Do you take multivitamins? If you do, take a look at the back of the bottle at the ingredients list. Apart from vitamins A, B, C and E, how many of the ingredients do you recognize? Unless you’re a nutrition student, I’m guessing many of the names are unfamiliar.
Most of these compounds are what are called micronutrients. Like the name implies, these are nutrients that people only need in tiny amounts, unlike things like carbohydrates or protein (which are called macronutrients). For the most part, taking more than these tiny amounts usually isn’t necessary and can sometimes be harmful. Any more than small amounts of vitamin C, for example, is usually passed harmlessly but pointlessly through the body into the urine. Overdose of iron, however, can cause black and/or bloody stool, nausea, low blood pressure or even convulsions; this is why iron is often not an ingredient of multivitamins meant for children.
When I was looking at the back of a vitamin bottle, many of the ingredients were either unfamiliar, such as pantothenic acid and lutein, or elements that I didn’t know people needed, such as chromium, molybdenum and boron.
Let’s start with pantothenic acid, also known as vitamin B5. Animals need pantothenic acid to make a very important compound called coenzyme A (CoA). Without causing flashbacks to ninth-grade biology and the TCA cycle, CoA is involved in energy metabolism of a cell; in essence, it’s part of the reason you’re alive. Don’t be too worried about lacking it, though; people with a deficiency of pantothenic acid are usually only the victims of severe starvation. Essentially all the pantothenic acid that you need is in the foods you eat, primarily vegetables, whole grains and meat.
Another ingredient of some multivitamins is lutein, which is made only by green, leafy plants to increase their absorption of blue light. Lutein in the food industry is interesting because the primary reason that it is found in chicken feed (and thus, the eggs they produce) is because of its orange-red coloration, which consumers prefer over the lighter-colored egg yolks and chicken skin without lutein.
In people, lutein is mostly concentrated in the eyes, where it keeps us safe from the stress of high-energy blue light. There’s ongoing research as to whether lutein can help victims of high light-sensitivity or cataracts, but for now, just keep eating your vegetables.

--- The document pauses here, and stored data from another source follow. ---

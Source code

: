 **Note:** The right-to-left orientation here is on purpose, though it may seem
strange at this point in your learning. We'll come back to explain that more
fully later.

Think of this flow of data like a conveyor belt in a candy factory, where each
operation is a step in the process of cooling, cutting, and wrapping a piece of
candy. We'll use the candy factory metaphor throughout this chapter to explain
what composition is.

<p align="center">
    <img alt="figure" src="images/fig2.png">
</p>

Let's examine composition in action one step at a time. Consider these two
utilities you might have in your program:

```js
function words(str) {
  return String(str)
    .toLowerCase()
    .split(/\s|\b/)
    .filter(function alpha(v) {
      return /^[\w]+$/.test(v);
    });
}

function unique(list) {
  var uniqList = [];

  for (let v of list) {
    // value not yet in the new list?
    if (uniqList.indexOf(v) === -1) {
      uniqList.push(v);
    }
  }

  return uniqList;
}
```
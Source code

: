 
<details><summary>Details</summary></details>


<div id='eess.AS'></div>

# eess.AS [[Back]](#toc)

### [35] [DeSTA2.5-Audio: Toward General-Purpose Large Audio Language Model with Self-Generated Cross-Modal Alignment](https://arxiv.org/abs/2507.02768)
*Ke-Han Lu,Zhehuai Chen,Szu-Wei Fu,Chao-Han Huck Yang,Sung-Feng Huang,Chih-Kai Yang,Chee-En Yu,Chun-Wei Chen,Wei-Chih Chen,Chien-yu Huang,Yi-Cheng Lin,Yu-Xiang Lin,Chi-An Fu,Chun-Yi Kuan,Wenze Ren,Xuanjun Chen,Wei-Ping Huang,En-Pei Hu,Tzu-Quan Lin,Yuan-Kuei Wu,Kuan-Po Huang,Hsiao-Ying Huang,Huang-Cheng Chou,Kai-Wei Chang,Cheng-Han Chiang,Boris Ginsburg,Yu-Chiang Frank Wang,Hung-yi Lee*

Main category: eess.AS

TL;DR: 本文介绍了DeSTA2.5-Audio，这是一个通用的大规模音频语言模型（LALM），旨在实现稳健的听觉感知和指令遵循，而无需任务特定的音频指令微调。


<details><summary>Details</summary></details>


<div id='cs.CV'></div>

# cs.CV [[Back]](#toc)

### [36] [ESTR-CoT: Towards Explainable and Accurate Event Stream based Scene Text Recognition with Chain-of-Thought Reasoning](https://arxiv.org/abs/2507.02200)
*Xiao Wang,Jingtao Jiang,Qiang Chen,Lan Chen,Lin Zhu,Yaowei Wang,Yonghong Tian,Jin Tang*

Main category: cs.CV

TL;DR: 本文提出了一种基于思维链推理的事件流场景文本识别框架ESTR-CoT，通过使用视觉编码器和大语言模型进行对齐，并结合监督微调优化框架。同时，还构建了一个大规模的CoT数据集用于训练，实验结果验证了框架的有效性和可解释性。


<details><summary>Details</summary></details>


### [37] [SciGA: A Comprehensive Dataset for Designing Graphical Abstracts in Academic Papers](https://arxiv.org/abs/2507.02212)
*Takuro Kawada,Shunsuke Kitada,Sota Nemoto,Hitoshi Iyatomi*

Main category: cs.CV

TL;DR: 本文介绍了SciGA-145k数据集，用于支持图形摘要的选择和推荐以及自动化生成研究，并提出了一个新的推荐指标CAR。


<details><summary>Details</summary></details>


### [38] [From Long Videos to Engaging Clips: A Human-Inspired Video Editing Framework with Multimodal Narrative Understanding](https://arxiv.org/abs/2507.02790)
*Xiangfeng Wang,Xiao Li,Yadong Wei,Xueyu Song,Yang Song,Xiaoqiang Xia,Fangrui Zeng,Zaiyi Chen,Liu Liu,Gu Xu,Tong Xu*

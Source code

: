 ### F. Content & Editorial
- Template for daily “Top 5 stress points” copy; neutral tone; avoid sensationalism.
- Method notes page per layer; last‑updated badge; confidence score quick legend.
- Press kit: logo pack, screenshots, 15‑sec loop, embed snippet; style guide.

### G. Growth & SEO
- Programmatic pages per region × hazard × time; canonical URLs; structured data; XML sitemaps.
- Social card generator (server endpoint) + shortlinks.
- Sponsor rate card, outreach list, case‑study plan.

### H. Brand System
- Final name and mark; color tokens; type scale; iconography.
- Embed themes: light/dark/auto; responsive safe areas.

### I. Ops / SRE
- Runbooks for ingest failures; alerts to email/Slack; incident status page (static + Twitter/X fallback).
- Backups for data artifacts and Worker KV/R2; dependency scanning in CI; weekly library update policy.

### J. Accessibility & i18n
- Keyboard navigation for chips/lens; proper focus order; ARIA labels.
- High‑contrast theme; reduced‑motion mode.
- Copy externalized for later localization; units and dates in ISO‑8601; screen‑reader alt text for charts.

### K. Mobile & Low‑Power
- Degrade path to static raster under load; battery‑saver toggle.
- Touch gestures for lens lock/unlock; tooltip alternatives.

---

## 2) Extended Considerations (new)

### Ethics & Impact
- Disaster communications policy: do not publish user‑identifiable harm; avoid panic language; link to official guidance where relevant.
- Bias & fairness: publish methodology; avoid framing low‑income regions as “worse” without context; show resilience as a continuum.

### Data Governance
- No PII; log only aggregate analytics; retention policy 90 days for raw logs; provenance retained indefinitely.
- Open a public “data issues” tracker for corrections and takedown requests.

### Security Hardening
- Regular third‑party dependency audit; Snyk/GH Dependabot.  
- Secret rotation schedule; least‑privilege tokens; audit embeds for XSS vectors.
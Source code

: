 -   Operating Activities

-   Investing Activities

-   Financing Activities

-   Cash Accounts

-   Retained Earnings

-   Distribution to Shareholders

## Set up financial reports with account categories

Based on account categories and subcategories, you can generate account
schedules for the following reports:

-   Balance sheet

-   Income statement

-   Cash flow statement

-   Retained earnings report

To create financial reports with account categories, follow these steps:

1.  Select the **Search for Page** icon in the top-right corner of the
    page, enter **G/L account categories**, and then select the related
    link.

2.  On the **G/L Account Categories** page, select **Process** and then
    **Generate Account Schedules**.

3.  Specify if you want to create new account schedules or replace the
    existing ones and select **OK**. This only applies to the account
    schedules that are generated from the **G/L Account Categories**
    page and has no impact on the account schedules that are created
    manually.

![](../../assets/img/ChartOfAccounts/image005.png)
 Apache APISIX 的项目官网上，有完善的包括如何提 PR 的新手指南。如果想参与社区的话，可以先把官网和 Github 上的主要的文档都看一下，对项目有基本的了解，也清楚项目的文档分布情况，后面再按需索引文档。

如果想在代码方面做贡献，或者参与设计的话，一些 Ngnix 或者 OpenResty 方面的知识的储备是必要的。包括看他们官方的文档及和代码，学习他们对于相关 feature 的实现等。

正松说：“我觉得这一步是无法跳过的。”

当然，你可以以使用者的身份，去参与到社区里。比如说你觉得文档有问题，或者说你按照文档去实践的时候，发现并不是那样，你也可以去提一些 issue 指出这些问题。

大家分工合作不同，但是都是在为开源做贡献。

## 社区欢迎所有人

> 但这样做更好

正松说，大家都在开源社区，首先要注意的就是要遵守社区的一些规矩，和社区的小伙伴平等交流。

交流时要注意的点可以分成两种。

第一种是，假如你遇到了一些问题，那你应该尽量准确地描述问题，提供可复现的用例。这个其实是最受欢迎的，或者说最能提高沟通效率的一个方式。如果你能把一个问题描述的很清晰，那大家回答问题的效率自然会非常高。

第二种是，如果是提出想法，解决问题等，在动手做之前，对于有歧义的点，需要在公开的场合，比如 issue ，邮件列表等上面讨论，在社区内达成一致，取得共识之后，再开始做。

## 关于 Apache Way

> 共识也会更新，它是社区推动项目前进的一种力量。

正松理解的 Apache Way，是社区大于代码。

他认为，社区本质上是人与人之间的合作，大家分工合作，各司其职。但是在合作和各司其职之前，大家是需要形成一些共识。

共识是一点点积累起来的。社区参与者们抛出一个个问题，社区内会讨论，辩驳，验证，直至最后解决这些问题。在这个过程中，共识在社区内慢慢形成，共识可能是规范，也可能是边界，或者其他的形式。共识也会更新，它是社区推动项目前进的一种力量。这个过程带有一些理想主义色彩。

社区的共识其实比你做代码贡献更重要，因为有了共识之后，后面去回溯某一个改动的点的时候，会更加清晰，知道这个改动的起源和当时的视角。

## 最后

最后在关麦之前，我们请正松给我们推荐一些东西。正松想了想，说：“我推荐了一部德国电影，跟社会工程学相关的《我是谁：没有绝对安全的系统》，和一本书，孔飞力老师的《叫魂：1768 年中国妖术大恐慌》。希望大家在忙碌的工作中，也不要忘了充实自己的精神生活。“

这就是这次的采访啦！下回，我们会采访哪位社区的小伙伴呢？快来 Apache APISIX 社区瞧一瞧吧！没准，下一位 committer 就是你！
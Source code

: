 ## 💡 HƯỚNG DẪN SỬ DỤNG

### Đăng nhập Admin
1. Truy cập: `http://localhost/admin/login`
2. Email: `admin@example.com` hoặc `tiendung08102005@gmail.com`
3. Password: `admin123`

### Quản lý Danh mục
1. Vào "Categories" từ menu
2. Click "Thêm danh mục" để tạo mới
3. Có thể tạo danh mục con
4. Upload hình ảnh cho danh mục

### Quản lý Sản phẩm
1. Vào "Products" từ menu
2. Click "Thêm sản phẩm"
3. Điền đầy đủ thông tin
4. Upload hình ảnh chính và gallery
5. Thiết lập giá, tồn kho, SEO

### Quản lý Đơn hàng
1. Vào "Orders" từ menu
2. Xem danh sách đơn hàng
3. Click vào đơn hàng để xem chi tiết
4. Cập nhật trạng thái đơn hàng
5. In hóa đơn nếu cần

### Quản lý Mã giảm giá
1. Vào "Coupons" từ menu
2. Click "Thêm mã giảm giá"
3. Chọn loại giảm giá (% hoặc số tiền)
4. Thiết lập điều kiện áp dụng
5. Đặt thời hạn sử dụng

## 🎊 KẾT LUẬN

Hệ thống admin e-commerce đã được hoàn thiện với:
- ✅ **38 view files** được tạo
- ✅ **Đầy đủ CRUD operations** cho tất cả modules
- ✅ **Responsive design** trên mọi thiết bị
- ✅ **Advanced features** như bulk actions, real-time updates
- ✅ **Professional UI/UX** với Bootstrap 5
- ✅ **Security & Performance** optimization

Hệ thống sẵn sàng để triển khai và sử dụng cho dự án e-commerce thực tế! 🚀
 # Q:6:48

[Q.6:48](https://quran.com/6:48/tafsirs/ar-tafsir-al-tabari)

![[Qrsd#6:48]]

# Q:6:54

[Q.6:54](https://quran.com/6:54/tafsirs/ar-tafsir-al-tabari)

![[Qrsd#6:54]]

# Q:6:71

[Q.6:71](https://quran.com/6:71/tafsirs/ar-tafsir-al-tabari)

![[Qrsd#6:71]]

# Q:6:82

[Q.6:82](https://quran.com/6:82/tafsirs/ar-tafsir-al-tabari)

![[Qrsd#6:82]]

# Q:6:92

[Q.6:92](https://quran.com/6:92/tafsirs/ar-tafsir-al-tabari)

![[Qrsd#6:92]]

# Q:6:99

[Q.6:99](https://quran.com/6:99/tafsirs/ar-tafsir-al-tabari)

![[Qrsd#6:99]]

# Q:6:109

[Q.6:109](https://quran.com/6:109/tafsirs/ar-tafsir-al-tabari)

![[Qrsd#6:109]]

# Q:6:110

Time to complicate things a little bit. One of the ingredients that I found on the bottle was chromium, which is considered a transition metal on the periodic table; however, there is actually little research that suggests that it does anything beneficial in the human diet at all. Though there isn’t evidence that it does any harm, there are only three cases where its complete removal from the diet caused a deficiency. It is required in trace amounts for lipid metabolism, but you’ll be fine without supplementing it.
Bottom line for chromium: If it’s in your multivitamin, that’s not a problem, but don’t waste your money on dedicated chromium supplements.
Similarly, the metalloid boron is needed in such tiny amounts that studies on deficiency in rats needed to ultra-purify the foods and filter the dust in the air. The corresponding amount needed for the human diet is poorly understood but likely to be extremely small (except for a few studies on postmenopausal women with osteoporosis, in which boron may help them retain calcium). Boron is considered non-toxic, as the dose which causes fatality in 50 percent of animals is about 6 grams per kilogram of body weight (anything above 2 grams per kilogram of weight is considered non-toxic).
Molybdenum, which like chromium is a transition metal, is clearer in its health benefits. Molybdenum is a part of the active site of certain enzymes and is also an ingredient in tooth enamel, which could help prevent tooth decay. There isn’t enough information to say whether too much molybdenum in people could cause problems, but too little molybdenum leads to an increased risk of esophageal cancer. However, molybdenum is found in high amounts in the soil in the U.S. and is found in foods as varied as green beans, cereals, pork and chicken liver, eggs and sunflower seeds, so deficiency isn’t a problem in the U.S.
If you eat well and supplement any vitamins and minerals your doctor tells you to supplement, then your diet should have all the micronutrients you need.